All of this has led to too many days when Dublin have played in Croke Park in championship games so quiet that a couple could sit opposite each other in the Hogan and Cusack stands and have a blazing row and easily hear each other’s insults. “Funereal” is often used to describe the atmosphere at Croke Park on such afternoons. But funerals are hugely emotive occasions, often with laughter and tears. Those one-sided Croke Park games in which Dublin steamroll lesser counties just feel empty.
It was a reminder that the GAA don’t always have to depend on Dublin to fill Croke Park
This problem with Dublin and Croke Park isn’t going to go away. Dublin’s resentment at the insinuation of unfair advantage is understandable: nobody was complaining when they couldn’t win a round of bingo. Croke Park is the national theatre for the GAA: it’s where the marquee games will always be held, irrespective of Dublin’s presence. But it’s becoming increasingly clear that Dublin will be a football presence in the way Kilkenny are a hurling presence. The days when Dublin slummed it in the qualifier rounds are over.
So the Super 8s was and remains a chance to be truly democratic: just carve it up so every team has one home game, one away game and one game in a neutral venue. For a Super 8s group featuring Mayo and Tyrone, for instance, that neutral venue could be Croke Park. And it would sell.
That adventurous summer of 2004 was also the year when the Ulster final between Armagh and Donegal was played in Croke Park.
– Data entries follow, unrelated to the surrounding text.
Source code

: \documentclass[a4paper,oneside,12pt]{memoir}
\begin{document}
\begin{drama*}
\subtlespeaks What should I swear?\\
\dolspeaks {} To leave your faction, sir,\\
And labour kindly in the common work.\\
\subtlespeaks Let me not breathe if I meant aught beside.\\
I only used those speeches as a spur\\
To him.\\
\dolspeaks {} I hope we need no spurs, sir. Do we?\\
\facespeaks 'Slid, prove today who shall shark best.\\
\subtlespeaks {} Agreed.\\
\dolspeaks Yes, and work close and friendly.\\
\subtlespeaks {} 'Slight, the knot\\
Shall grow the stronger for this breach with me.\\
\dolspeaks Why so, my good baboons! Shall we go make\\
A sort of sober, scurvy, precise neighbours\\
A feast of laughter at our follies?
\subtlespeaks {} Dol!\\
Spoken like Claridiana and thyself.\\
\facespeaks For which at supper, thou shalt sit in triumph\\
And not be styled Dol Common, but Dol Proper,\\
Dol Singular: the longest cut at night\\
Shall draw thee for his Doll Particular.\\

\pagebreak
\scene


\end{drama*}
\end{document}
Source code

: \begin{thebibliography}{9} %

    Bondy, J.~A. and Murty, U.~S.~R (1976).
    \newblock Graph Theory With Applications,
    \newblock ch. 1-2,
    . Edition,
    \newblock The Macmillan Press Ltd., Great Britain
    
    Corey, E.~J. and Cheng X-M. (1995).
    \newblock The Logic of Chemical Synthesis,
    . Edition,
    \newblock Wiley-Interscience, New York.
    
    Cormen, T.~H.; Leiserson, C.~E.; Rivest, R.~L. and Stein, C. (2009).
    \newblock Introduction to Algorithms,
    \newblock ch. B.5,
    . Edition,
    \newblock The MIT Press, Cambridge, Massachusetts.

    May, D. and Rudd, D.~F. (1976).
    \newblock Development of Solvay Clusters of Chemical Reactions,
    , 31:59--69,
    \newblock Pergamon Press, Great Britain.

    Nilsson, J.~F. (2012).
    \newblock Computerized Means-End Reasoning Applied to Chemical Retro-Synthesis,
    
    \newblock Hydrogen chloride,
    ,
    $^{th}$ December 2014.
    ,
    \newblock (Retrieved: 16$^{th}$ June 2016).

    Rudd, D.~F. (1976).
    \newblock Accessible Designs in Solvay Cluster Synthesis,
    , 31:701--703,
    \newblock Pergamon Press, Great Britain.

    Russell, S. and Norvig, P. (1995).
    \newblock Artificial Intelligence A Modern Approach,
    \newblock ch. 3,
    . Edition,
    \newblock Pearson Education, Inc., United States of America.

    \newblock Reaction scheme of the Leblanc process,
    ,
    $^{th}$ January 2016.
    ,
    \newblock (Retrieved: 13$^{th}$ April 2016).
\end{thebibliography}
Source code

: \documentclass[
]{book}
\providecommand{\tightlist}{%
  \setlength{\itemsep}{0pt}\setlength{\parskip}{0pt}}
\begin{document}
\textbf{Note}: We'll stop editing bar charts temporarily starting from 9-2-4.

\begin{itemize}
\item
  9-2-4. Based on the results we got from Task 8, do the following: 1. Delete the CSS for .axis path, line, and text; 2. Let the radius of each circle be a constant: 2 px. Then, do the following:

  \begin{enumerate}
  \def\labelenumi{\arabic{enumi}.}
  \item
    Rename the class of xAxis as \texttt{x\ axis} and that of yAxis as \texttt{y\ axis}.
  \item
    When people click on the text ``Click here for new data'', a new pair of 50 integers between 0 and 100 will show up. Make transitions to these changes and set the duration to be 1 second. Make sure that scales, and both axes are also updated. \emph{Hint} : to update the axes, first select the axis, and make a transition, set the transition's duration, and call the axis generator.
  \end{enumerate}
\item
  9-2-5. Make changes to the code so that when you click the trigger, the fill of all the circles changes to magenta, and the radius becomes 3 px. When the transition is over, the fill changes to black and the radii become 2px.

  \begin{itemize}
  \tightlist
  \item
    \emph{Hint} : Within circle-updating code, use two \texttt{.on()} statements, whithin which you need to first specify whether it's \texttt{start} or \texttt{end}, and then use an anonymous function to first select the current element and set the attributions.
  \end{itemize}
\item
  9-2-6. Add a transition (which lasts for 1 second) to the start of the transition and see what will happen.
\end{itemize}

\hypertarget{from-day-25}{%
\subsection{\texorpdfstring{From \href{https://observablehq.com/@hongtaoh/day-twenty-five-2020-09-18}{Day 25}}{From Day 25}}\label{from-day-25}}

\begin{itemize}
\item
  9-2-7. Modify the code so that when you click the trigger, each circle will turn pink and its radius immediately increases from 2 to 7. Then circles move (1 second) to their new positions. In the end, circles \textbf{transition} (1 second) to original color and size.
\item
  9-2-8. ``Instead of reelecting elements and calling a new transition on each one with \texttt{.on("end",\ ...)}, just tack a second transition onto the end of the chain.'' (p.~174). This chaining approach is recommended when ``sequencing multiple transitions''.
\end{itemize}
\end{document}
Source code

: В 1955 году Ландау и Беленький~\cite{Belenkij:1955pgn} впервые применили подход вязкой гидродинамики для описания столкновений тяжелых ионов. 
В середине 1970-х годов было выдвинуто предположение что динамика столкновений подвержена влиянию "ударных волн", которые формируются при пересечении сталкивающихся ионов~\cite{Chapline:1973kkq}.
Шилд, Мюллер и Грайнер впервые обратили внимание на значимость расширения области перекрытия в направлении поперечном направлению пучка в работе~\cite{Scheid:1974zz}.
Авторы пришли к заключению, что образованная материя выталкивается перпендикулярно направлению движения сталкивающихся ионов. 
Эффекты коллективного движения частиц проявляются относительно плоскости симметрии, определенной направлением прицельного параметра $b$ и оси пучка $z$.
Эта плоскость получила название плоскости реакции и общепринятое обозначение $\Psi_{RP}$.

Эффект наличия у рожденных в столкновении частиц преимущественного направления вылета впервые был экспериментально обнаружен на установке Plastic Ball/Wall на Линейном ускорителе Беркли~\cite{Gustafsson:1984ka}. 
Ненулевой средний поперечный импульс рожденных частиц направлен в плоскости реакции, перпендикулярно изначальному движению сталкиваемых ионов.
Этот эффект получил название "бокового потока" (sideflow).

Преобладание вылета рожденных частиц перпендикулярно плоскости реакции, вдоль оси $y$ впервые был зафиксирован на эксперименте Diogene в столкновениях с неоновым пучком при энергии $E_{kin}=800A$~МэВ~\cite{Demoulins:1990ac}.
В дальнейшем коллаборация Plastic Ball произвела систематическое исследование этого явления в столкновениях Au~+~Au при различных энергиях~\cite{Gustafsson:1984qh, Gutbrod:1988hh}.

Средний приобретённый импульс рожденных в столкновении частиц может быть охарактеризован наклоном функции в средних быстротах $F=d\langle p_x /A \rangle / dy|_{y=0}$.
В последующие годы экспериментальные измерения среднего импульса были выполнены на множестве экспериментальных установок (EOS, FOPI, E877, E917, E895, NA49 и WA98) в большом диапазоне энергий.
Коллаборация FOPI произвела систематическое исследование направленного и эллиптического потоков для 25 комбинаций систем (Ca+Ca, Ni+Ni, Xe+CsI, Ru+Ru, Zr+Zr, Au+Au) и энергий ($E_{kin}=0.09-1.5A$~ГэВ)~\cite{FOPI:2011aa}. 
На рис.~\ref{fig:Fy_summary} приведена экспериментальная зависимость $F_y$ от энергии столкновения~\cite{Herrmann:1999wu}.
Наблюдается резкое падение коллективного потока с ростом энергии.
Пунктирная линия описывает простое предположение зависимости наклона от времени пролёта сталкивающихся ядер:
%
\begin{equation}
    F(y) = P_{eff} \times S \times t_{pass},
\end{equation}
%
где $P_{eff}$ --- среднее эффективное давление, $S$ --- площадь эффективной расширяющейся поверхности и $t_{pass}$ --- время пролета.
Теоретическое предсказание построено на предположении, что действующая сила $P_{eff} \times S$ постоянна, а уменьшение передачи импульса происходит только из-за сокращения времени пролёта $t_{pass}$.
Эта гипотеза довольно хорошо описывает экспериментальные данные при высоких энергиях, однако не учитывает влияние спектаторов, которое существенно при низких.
It drew a capacity crowd of 69,500. Maybe the enthusiasm was partly down to the giddiness of the Boom. But it was a reminder that the GAA don’t always have to depend on Dublin to fill Croke Park and get those turnstiles clicking. If the GAA have enough vision and courage, they can create a championship in which Dublin’s out-of-town games become the best part of the competition.
If their visit to Tralee for a league game generated the excitement it did, then imagine the rumpus of an away game in Killarney or Castlebar or Clones. Tickets would be like gold dust. The pubs would be standing-room only. The entire country would tune in and turn on for those days of electrifying uncertainty which are supposed to be the essence of the championship.